GLI ISTITUTI SONO 772 (su 5.484 regionali) ma, a fronte di 145 sedi di dirigenza, 34 sono le reggenze da parte di chi ha già una sua sede, provincia stavolta superata, nel primato negativo, dalla bergamasca che, con meno sedi, ha 38 reggenti. È una macchina complessa quella lombarda, mancano i docenti, più di mille nel nostro territorio nonostante 629 nuovi incarichi a tempo indeterminato, soprattutto nelle primarie; mancano bidelli e dirigenti di segreteria, mancano gli insegnanti di sostegno. Gli alunni però diminuiscono, per la prima volta dall’inizio del secolo. Di poco, nel totale lombardo, - 0,27 per cento, con una discesa consistente dell’infanzia, dal 2007-08, e delle primarie, dal 2013-14, per ora compensata dalla crescita delle secondarie, dove tuttavia arriverà l’onda lunga. La crisi, il calo demografico si intrecciano fra loro e con la frequenza dei piccolini. A Brescia gli iscritti sono 186.866, di cui oltre 50mila alle superiori. Una curiosità. Il bilancio al 3 settembre, modificato rispetto alle prime anticipazioni, rimette in evidenza ancor più pesantemente l’anomalia bresciana: i nostri ragazzi rimangono gli unici in Lombardia, e forse in Italia, a preferire gli studi tecnici ai licei, 41,8 contro 37,5 per cento. Se si somma il 20 per cento dei professionali, si capisce l’orientamento deciso nell’area manifatturiera per eccellenza. Sta scemando l’apporto degli iscritti stranieri ma il Bresciano ha ancora numeri alti di scolari immigrati o di seconda generazione. Sono quasi 30mila, tre volte quelli delle altre zone lombarde, Milano a parte, 3166 pure nelle paritarie. E anche i nuovi ingressi sono 748, sempre al secondo posto regionale.
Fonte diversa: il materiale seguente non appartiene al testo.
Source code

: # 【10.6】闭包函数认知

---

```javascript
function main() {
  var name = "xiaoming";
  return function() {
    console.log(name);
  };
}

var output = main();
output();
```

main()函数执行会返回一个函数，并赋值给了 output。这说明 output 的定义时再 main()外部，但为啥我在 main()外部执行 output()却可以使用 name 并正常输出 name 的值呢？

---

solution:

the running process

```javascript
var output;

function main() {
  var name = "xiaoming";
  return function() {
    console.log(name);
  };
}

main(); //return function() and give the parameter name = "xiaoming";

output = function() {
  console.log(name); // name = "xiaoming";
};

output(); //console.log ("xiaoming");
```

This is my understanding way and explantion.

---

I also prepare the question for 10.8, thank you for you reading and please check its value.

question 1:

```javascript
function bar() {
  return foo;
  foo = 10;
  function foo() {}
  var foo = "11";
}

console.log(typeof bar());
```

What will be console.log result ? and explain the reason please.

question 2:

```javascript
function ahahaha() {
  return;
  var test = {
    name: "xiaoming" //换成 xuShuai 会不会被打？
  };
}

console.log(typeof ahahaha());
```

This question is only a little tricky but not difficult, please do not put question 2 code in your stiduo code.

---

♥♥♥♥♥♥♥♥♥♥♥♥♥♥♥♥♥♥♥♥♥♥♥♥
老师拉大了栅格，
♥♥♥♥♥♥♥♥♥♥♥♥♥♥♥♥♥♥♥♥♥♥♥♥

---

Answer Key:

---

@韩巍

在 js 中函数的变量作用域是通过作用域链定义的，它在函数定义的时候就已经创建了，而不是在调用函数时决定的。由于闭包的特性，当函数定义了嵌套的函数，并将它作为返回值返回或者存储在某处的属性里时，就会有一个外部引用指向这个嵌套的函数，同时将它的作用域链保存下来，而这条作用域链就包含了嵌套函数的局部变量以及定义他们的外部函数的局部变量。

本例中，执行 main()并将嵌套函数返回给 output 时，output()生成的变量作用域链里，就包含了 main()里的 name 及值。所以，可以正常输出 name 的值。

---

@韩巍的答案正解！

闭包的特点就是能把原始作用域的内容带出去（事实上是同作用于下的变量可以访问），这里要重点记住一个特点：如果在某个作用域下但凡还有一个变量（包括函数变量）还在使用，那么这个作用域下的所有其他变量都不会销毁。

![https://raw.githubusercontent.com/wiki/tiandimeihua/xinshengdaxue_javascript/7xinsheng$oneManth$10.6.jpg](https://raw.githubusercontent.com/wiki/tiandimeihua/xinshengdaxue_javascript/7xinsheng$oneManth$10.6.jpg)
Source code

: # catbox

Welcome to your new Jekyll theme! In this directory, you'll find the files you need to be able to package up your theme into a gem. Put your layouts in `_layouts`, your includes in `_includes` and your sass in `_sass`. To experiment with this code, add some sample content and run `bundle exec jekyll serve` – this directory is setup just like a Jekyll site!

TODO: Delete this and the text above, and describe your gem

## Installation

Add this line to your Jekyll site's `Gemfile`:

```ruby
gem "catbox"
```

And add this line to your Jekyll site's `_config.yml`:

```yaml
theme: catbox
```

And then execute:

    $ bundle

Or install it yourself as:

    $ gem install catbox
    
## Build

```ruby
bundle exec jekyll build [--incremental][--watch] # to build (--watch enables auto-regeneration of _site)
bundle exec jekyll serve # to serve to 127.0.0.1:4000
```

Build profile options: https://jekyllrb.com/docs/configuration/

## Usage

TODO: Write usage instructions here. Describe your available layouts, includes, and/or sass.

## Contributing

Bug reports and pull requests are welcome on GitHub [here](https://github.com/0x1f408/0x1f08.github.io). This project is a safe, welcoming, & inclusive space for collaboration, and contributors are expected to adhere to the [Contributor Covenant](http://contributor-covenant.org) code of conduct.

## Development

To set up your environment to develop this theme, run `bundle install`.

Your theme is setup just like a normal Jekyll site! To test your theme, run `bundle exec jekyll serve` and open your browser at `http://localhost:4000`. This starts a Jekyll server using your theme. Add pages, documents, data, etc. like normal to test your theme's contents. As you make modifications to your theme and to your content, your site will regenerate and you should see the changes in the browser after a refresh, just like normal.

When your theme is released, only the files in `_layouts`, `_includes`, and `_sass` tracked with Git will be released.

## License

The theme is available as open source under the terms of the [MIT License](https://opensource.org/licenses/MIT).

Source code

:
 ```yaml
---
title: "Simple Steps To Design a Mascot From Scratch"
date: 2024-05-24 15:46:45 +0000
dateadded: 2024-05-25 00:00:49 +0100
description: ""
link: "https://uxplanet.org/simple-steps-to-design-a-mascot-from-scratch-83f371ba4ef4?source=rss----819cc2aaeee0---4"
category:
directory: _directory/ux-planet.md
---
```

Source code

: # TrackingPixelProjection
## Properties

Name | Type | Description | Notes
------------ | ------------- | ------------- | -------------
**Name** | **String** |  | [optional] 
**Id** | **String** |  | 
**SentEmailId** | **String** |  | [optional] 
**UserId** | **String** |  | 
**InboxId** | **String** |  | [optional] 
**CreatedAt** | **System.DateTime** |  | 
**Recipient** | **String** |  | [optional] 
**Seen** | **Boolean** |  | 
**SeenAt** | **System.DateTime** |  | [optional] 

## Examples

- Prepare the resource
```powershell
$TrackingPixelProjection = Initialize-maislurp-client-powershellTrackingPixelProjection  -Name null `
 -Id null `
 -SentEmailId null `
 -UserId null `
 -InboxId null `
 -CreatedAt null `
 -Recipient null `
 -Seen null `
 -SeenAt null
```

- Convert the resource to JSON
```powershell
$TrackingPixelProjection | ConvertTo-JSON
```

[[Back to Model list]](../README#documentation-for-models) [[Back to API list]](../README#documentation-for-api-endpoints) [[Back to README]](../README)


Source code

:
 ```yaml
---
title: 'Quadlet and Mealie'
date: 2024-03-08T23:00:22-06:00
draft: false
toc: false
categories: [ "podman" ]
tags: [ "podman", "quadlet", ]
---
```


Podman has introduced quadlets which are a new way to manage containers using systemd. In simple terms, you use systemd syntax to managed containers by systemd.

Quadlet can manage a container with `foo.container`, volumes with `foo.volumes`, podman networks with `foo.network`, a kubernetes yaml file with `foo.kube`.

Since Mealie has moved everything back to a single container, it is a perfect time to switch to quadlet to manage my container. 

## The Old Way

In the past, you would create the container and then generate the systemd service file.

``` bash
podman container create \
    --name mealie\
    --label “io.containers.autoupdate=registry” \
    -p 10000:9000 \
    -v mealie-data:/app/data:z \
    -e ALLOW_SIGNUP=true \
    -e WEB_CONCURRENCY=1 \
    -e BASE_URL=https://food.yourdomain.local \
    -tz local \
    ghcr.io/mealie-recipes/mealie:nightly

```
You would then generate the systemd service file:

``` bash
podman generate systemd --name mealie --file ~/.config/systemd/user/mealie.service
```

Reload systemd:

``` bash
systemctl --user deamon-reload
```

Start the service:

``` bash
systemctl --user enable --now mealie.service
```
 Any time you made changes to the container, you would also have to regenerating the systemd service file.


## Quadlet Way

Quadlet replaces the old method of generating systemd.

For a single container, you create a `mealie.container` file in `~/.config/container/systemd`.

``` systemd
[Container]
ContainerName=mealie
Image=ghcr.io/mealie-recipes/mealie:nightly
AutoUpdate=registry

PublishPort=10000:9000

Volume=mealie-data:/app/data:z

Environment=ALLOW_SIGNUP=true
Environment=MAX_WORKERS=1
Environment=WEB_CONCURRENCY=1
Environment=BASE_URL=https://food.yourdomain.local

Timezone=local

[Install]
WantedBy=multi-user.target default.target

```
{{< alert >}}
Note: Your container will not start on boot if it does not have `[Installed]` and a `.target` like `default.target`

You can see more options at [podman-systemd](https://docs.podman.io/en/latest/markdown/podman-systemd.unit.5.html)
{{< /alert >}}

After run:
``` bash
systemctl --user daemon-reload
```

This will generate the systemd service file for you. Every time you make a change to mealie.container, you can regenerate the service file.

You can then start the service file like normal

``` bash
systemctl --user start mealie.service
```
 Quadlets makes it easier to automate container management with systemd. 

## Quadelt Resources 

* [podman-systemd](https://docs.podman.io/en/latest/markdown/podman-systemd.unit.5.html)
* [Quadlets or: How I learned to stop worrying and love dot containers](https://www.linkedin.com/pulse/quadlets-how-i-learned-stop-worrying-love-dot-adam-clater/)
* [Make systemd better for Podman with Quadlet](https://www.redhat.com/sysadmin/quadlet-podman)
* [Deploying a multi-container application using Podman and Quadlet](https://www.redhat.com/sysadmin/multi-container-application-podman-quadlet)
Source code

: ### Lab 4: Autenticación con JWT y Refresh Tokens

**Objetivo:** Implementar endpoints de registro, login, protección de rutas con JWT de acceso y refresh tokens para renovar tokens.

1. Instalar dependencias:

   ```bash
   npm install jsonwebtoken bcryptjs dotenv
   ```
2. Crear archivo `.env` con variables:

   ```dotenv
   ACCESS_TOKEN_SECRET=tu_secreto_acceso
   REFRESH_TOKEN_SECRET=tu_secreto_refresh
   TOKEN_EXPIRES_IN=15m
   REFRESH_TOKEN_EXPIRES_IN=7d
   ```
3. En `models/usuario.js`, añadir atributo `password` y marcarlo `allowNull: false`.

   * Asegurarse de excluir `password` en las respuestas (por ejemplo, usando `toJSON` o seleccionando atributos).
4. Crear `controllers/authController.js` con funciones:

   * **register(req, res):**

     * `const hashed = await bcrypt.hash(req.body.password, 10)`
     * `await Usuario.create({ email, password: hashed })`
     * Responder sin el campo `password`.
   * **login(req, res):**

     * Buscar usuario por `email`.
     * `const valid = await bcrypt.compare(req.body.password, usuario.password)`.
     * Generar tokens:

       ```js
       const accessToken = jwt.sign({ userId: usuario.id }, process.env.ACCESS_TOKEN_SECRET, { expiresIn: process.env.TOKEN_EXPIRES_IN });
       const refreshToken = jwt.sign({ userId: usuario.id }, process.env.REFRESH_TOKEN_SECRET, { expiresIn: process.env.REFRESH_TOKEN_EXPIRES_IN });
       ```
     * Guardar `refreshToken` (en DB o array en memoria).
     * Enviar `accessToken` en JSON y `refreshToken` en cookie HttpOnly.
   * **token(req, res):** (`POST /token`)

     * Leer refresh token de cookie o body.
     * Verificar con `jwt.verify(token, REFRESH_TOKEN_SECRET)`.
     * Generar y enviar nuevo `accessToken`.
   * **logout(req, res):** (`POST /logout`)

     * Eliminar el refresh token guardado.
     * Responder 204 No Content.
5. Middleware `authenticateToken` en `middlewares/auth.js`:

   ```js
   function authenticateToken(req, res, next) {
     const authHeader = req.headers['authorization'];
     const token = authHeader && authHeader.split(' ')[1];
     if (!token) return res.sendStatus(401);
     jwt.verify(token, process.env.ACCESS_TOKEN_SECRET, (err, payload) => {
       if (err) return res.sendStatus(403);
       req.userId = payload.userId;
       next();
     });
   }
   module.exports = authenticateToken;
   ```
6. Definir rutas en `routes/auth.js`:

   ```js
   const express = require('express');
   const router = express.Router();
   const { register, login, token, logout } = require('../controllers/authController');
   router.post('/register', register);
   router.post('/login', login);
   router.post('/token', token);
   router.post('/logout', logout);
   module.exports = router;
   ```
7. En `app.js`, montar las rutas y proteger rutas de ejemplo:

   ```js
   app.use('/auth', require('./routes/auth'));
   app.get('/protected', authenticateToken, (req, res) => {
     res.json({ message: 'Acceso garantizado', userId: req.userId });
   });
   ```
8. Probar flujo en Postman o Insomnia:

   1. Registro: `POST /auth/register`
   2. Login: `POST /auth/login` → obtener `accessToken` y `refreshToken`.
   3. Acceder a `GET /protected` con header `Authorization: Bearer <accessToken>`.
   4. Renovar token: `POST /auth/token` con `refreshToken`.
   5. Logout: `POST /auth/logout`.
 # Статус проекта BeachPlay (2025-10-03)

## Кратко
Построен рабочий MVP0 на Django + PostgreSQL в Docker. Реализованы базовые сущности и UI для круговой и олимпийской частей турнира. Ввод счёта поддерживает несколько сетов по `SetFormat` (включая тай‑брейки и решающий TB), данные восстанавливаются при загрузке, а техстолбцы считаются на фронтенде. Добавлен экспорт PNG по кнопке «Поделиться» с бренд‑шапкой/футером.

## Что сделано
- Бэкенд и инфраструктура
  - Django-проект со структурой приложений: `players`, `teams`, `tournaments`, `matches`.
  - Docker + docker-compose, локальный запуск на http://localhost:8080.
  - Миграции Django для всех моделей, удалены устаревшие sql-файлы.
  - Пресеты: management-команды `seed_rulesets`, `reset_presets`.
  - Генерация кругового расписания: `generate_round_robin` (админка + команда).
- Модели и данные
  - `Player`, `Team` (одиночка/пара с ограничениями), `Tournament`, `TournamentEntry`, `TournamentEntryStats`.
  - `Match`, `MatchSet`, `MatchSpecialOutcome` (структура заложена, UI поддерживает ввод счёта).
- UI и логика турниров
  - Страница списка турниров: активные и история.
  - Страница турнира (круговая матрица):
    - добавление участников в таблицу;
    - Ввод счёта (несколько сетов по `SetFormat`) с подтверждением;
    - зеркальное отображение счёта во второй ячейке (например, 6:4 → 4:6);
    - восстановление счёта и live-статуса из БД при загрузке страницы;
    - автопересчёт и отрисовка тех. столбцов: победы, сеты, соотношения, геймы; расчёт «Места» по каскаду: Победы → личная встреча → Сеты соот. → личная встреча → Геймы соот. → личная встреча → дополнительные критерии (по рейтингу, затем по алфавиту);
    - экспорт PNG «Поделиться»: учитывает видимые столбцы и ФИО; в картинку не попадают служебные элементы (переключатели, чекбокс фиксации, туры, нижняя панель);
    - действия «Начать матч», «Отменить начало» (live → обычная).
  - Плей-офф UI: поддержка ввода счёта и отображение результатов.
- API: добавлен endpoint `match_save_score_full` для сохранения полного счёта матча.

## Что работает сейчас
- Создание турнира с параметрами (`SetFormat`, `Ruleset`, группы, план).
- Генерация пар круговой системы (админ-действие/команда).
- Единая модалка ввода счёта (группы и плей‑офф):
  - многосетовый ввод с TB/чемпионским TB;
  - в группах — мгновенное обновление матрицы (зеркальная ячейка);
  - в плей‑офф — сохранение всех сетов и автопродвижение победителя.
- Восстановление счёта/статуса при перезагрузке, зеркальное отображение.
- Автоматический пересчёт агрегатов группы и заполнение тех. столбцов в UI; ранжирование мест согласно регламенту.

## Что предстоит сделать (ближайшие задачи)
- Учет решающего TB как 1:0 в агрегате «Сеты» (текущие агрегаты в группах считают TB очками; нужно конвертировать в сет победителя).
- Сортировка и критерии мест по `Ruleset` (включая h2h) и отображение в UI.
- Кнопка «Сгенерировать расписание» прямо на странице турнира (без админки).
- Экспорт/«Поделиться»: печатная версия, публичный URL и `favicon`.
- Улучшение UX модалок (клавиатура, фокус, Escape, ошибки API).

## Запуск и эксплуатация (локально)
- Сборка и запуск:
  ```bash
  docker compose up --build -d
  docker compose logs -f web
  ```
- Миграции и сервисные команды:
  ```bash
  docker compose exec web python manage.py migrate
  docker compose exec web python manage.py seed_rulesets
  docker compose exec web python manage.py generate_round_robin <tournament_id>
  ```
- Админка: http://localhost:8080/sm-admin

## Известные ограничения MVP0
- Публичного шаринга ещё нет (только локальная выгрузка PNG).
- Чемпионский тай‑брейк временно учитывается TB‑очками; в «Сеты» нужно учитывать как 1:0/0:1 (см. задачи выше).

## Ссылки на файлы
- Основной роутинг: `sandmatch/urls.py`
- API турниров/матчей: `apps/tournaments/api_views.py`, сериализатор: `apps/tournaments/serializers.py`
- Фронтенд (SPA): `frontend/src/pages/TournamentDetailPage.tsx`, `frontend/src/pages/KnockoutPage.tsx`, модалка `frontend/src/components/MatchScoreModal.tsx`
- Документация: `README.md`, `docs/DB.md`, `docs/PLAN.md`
CI SONO ISTITUZIONI da 3 a 11 anni, tipiche quelle del centro storico, in cui ben più della metà degli iscritti ha origini non italiane. Una di queste è la primaria Manzoni di via dei Mille dove il dirigente dell’Ufficio scolastico territoriale Giuseppe Bonelli, con la dirigente Loredana Guccione, ha ieri mattina tagliato il nastro del 2018-19. Tutto il mondo stava in quel cortile, un modello di mondo bello in cui le mani si stringevano in un girotondo allegro e condiviso. «Noi siamo quelli che formiamo l’arcobaleno e regaliamo a tutti la felicità, la felicità che colore non ha» cantavano i bambini vestiti uguali e così diversi, col cappellino della scuola che hanno lanciato in aria alla fine. Guidati dalle maestre Rebecca e Barbara, i 140 alunni hanno cantato e ballato, dando il benvenuto ai nuovi compagni e a Bonelli che ha sottolineato la funzione unificante della scuola, fin dal post Risorgimento, con i valori dell’accoglienza e della pace, del rispetto. «Questo è un posto che accoglie tutti, esalta le differenze e crea i cittadini italiani, dà il suo contributo positivo alla realtà complessa di questa zona. La scuola bresciana è un’eccellenza» ha detto. La Manzoni fa parte del Comprensivo Centro 3 con Calini, Crispi, Mompiani, sezione ospedaliera, 1200 alunni in totale. Gli insegnanti sono una ventina: ci sono tutti tranne alcuni di sostegno, come in tante altre situazioni bresciane.